(Records from a data source)

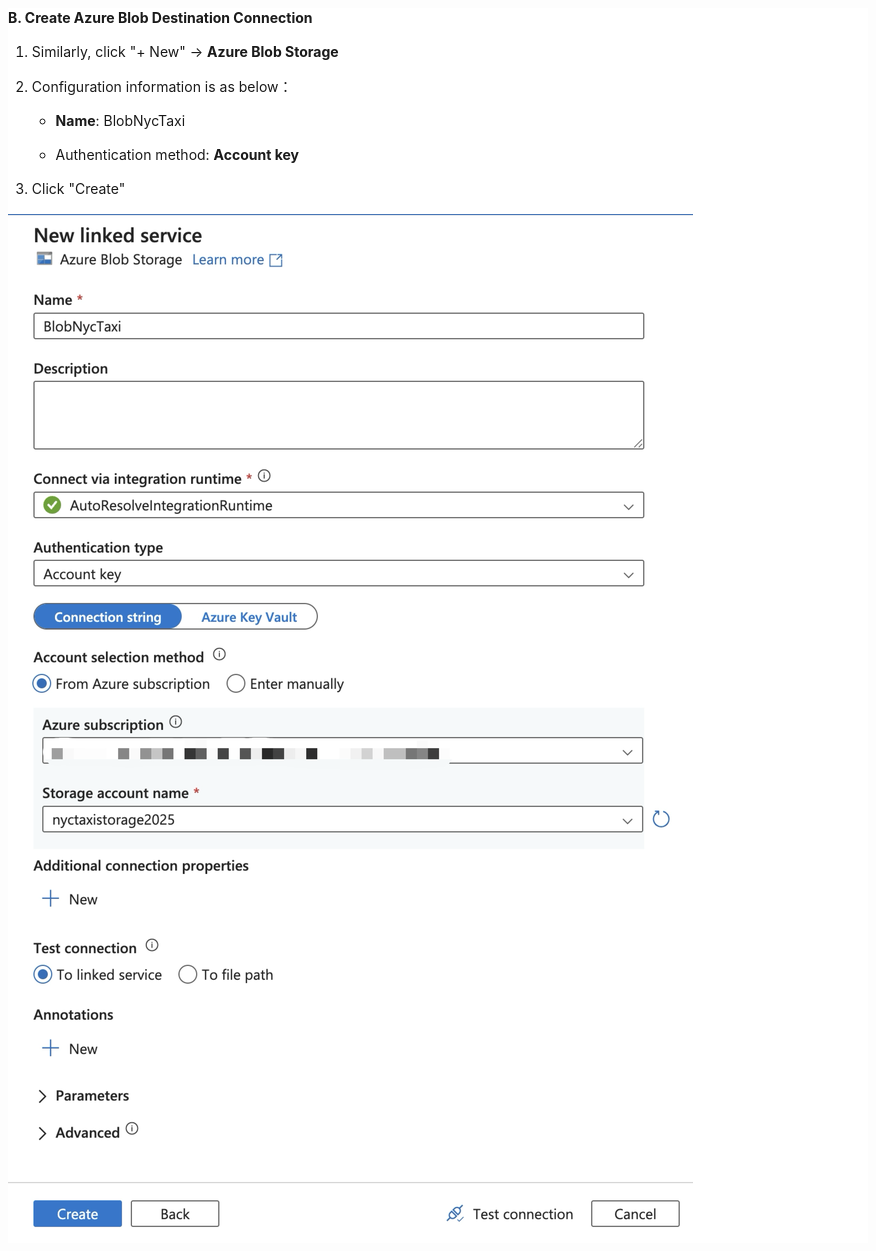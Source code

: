**B. Create Azure Blob Destination Connection**

1. Similarly, click "+ New" → **Azure Blob Storage**

2. Configuration information is as below：
   
   - **Name**: BlobNycTaxi
   
   - Authentication method: **Account key**

3. Click "Create"

![](./assets/media/image11.png)
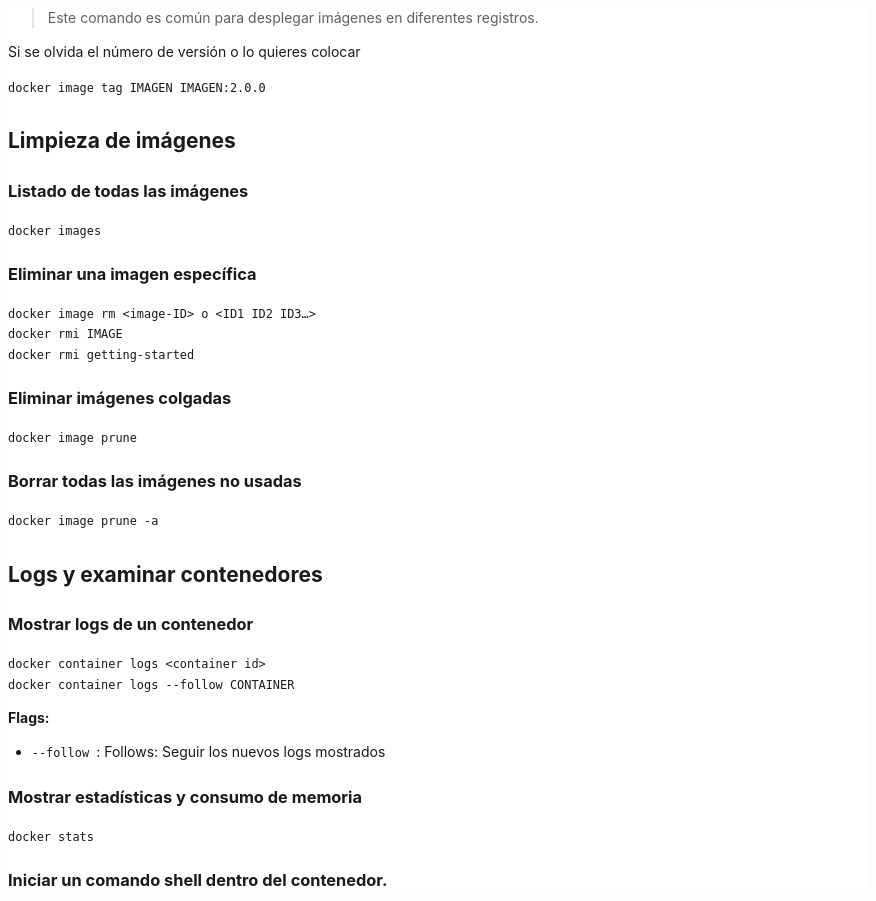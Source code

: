 > Este comando es común para desplegar imágenes en diferentes registros.

Si se olvida el número de versión o lo quieres colocar

```
docker image tag IMAGEN IMAGEN:2.0.0
```

## Limpieza de imágenes

### Listado de todas las imágenes

```
docker images
```

### Eliminar una imagen específica

```
docker image rm <image-ID> o <ID1 ID2 ID3…>
docker rmi IMAGE
docker rmi getting-started
```

### Eliminar imágenes colgadas

```
docker image prune
```

### Borrar todas las imágenes no usadas

```
docker image prune -a
```

## Logs y examinar contenedores

### Mostrar logs de un contenedor

```
docker container logs <container id>
docker container logs --follow CONTAINER
```

**Flags:**

- `--follow `: Follows: Seguir los nuevos logs mostrados

### Mostrar estadísticas y consumo de memoria

```
docker stats
```

### Iniciar un comando shell dentro del contenedor.
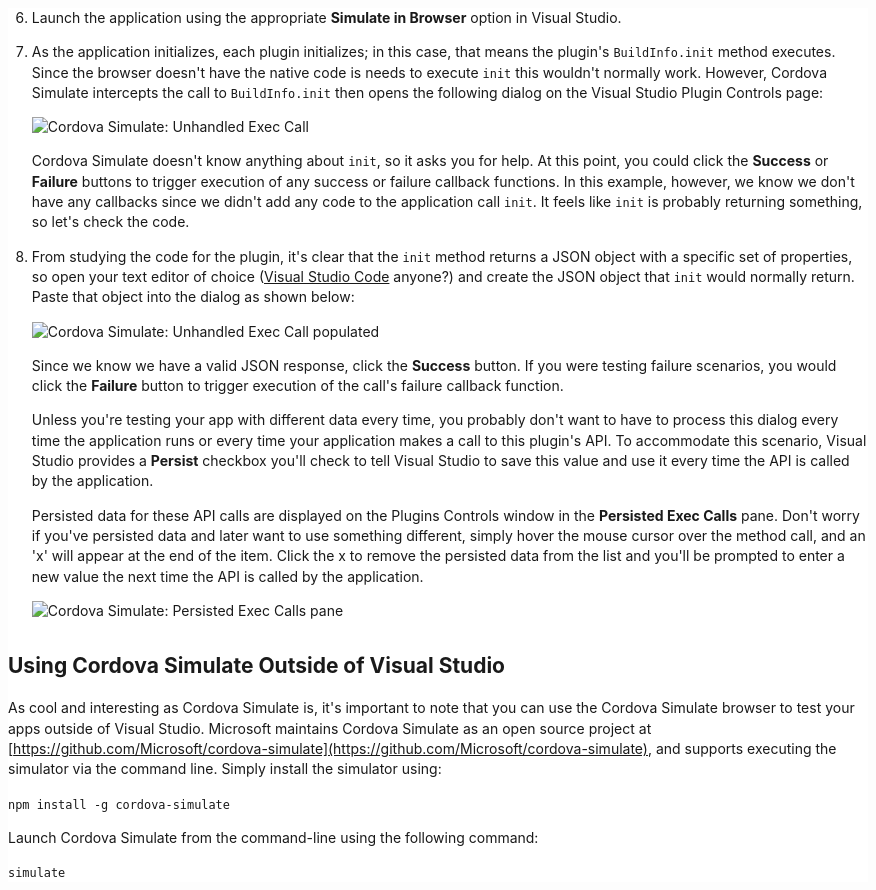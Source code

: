 6.	Launch the application using the appropriate **Simulate in Browser** option in Visual Studio.
7.	As the application initializes, each plugin initializes; in this case, that means the plugin's `BuildInfo.init` method executes. Since the browser doesn't have the native code is needs to execute `init` this wouldn't normally work. However, Cordova Simulate intercepts the call to `BuildInfo.init` then opens the following dialog on the Visual Studio Plugin Controls page:

	![Cordova Simulate: Unhandled Exec Call](media/vs-taco-2017-cordova-simulate/figure-21.png)

	Cordova Simulate doesn't know anything about `init`, so it asks you for help. At this point, you could click the **Success** or **Failure** buttons to trigger execution of any success or failure callback functions. In this example, however, we know we don't have any callbacks since we didn't add any code to the application call `init`. It feels like `init` is probably returning something, so let's check the code.

8.	From studying the code for the plugin, it's clear that the `init` method returns a JSON object with a specific set of properties, so open your text editor of choice ([Visual Studio Code](https://code.visualstudio.com/) anyone?) and create the JSON object that `init` would normally return. Paste that object into the dialog as shown below:

	![Cordova Simulate: Unhandled Exec Call populated](media/vs-taco-2017-cordova-simulate/figure-22.png)

	Since we know we have a valid JSON response, click the **Success** button. If you were testing failure scenarios, you would click the **Failure** button to trigger execution of the call's failure callback function.

	Unless you're testing your app with different data every time, you probably don't want to have to process this dialog every time the application runs or every time your application makes a call to this plugin's API. To accommodate this scenario, Visual Studio provides a **Persist** checkbox you'll check to tell Visual Studio to save this value and use it every time the API is called by the application.

	Persisted data for these API calls are displayed on the Plugins Controls window in the **Persisted Exec Calls** pane. Don't worry if you've persisted data and later want to use something different, simply hover the mouse cursor over the method call, and an 'x' will appear at the end of the item. Click the x to remove the persisted data from the list and you'll be prompted to enter a new value the next time the API is called by the application.

	![Cordova Simulate: Persisted Exec Calls pane](media/vs-taco-2017-cordova-simulate/figure-23.png)

## Using Cordova Simulate Outside of Visual Studio

As cool and interesting as Cordova Simulate is, it's important to note that you can use the Cordova Simulate browser to test your apps outside of Visual Studio. Microsoft maintains Cordova Simulate as an open source project at [https://github.com/Microsoft/cordova-simulate](https://github.com/Microsoft/cordova-simulate), and supports executing the simulator via the command line. Simply install the simulator using:

```
npm install -g cordova-simulate
```

Launch Cordova Simulate from the command-line using the following command:

```
simulate
```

■ WORK TO COMPLETE: Look for the line that contains "Launch Cordova Simulate" in the entries above. Set it down, along with all later lines, exactly as written.

■ REPLY TO THE EXERCISE:
Launch Cordova Simulate from the command-line using the following command:

```
simulate
```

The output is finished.